Segment Start: DATASET EXTRACT

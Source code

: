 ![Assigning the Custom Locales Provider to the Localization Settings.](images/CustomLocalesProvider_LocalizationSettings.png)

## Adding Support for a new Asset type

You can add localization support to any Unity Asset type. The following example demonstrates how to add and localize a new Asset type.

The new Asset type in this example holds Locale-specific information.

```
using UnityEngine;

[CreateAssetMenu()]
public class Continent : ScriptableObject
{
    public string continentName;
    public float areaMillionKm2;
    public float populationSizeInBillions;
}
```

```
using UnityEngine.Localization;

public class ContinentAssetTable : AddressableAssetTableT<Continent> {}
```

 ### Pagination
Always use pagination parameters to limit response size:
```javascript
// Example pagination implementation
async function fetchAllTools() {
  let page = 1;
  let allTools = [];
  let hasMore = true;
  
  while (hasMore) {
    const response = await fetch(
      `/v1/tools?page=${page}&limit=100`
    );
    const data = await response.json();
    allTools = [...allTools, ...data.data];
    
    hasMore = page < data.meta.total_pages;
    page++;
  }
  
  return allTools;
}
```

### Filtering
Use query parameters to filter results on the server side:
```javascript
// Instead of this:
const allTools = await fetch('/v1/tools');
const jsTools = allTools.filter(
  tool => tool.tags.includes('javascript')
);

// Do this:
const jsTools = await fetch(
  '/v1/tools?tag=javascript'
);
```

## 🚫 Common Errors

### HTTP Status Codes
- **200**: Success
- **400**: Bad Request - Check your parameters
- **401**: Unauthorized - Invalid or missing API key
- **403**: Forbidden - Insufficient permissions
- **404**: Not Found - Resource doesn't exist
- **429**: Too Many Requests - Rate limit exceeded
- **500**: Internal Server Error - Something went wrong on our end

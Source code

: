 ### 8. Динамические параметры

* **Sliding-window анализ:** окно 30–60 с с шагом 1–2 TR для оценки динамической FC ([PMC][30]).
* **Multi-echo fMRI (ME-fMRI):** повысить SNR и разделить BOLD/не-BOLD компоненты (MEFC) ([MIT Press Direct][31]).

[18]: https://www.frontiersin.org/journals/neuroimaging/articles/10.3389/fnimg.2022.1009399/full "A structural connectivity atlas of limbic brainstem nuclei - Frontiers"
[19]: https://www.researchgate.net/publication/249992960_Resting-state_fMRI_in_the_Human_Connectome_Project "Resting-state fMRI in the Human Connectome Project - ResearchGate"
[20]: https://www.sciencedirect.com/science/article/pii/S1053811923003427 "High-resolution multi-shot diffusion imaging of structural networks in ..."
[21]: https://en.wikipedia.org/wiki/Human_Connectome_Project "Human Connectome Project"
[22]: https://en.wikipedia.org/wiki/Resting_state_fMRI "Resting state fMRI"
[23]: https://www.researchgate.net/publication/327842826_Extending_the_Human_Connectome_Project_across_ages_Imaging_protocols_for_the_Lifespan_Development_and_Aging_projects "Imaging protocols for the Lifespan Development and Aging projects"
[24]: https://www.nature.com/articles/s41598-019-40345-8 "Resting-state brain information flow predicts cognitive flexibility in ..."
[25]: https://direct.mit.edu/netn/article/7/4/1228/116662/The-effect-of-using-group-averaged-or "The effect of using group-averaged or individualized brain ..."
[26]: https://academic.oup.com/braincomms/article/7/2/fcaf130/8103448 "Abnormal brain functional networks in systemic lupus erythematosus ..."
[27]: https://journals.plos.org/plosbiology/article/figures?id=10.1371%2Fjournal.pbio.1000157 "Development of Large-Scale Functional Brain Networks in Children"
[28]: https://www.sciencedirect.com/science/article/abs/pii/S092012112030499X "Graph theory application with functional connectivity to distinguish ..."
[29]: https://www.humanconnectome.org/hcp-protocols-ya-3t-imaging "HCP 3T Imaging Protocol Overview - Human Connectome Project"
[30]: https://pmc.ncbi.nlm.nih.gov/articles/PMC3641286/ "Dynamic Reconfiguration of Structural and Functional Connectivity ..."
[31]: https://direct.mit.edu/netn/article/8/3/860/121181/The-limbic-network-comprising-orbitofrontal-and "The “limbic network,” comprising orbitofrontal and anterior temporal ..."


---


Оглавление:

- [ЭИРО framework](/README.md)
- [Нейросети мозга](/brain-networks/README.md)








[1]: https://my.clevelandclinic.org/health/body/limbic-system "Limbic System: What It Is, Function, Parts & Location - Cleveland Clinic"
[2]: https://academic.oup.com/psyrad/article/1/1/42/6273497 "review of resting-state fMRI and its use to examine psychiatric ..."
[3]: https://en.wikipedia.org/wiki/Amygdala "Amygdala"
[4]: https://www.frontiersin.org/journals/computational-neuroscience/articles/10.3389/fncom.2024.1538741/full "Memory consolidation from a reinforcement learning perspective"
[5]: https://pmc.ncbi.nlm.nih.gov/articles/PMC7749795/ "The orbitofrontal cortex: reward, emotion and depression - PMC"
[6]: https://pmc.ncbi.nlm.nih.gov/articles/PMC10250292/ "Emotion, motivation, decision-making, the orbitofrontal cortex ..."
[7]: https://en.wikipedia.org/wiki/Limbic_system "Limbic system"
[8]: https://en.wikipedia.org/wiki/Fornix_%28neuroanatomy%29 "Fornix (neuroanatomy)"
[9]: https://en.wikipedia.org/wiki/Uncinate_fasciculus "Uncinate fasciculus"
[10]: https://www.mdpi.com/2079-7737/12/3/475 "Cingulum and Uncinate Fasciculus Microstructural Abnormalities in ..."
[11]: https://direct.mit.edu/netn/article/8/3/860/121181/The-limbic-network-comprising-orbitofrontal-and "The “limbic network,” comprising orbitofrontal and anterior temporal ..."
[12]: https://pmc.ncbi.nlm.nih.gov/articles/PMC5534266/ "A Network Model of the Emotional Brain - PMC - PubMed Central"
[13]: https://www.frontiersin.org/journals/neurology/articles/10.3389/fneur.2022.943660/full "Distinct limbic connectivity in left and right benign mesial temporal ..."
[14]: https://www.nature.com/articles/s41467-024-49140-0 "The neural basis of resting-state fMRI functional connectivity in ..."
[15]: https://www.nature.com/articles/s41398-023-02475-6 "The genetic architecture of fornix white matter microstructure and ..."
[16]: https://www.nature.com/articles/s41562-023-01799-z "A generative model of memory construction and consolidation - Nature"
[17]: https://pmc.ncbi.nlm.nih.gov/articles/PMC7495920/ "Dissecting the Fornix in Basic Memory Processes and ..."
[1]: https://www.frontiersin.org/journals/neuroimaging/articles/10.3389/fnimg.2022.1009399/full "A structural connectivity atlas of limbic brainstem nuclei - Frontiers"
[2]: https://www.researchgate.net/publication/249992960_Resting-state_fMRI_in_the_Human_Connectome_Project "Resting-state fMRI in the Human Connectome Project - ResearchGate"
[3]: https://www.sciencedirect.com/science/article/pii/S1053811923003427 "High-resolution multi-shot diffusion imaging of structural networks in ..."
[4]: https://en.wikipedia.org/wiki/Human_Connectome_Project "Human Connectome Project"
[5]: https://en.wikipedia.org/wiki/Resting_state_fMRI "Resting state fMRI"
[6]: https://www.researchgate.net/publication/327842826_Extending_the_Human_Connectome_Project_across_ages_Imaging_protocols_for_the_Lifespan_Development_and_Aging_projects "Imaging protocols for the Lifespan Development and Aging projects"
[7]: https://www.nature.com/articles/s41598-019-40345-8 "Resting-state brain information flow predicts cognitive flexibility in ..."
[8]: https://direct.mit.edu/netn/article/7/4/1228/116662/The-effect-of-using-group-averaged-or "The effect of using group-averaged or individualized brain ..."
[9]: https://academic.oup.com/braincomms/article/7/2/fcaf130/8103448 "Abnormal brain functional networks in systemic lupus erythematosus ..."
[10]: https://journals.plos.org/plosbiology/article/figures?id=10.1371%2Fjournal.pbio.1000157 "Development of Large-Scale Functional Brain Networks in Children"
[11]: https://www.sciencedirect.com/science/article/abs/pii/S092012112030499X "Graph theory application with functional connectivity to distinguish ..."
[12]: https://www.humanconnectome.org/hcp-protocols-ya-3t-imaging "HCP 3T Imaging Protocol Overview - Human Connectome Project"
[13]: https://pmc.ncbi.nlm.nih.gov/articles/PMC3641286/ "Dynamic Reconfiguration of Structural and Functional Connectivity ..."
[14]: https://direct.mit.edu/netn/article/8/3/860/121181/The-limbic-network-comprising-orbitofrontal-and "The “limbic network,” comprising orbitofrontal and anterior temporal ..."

Segment End: DATASET EXTRACT

● **PROBLEM**
Look through the material above and pick out each line holding the word "README".

● **WRITTEN REPLY**
- [ЭИРО framework](/README.md)
- [Нейросети мозга](/brain-networks/README.md)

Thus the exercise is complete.